14 November 2013

Poetry Thursday - a commendation by Ben Jonson

The photo is of a section of the artwork at Charing Cross underground station (Bakerloo line southbound). It shows the Droeshout engraving on the title page of the First Folio - the 1623 collection of Shakespeare's plays, published seven years after his death.

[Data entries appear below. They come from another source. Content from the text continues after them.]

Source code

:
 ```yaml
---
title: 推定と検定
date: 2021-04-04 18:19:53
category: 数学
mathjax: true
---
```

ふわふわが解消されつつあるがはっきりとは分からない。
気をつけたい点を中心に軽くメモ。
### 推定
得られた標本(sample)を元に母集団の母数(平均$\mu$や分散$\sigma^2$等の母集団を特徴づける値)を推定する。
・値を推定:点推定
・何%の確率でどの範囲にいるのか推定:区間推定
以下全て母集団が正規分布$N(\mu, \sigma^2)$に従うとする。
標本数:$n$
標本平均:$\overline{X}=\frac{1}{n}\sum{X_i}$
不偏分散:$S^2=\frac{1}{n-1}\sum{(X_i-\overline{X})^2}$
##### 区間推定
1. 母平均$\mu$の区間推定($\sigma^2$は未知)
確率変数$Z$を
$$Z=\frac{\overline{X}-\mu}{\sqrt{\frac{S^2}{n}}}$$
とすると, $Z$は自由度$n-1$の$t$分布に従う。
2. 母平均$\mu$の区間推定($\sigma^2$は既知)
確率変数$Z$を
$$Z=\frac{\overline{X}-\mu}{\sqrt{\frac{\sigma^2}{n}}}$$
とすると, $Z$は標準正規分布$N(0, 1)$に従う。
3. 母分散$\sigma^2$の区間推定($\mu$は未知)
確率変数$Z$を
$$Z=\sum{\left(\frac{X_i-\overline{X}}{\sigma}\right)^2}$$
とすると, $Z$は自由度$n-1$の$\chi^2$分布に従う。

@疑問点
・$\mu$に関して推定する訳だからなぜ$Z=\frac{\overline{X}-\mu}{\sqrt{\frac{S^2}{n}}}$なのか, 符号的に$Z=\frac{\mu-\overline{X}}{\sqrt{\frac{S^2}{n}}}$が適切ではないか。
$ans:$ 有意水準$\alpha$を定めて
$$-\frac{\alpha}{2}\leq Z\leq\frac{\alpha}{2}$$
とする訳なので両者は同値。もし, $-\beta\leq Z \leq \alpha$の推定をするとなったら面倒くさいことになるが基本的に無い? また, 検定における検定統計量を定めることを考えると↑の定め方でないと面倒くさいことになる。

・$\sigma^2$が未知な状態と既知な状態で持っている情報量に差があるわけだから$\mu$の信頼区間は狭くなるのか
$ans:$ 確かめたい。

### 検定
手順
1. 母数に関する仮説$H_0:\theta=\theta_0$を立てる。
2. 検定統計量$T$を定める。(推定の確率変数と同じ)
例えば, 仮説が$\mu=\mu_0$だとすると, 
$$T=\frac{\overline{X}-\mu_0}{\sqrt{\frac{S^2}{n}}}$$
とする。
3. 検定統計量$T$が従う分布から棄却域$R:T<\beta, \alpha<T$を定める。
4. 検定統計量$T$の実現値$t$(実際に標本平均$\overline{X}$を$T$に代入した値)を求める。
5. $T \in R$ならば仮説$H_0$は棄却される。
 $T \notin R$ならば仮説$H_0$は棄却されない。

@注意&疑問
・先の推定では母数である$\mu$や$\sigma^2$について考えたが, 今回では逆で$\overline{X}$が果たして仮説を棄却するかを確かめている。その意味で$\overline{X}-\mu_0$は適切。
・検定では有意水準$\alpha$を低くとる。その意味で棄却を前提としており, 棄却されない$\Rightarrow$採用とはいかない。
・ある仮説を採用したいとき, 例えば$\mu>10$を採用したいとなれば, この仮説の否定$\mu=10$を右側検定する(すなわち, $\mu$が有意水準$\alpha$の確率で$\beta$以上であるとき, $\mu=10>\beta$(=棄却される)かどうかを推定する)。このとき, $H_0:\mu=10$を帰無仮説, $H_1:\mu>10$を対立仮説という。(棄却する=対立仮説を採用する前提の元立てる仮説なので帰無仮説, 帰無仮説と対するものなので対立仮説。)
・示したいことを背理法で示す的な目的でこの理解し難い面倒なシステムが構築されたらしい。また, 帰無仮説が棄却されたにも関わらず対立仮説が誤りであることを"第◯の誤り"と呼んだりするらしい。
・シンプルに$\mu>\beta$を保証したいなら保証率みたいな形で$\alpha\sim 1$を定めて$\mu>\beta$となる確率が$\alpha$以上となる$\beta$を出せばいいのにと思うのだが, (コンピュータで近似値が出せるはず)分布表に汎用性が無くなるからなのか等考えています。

The poem is by fellow playwright Ben Jonson:

To the Reader.
This Figure, that thou here seest put,
It was for gentle Shakespeare cut,
Wherein the Graver had a strife
with Nature, to out-doo the life :
O, could he but have drawne his wit
As well in brasse, as he hath hit
His face; the Print would then surpasse
All, that was ever writ in brasse.
But, since he cannot, Reader, looke
Not on his Picture, but his Booke.


Ben Jonson (1572-1637) is best known for his play Volpone, which satirises the merchant classes. At the age of 45, he set out from London for Scotland, the home of his ancestors. He made the journey entirely by foot, in spite of dissuasion from Sir Francis Bacon (1561-1626), who "said to him he loved not to see poesy go on other feet than poetical dactyls and spond├Žus." 

Jonson was buried in Westminster Abbey, under a plain slab on which was later written "O Rare Ben Jonson!".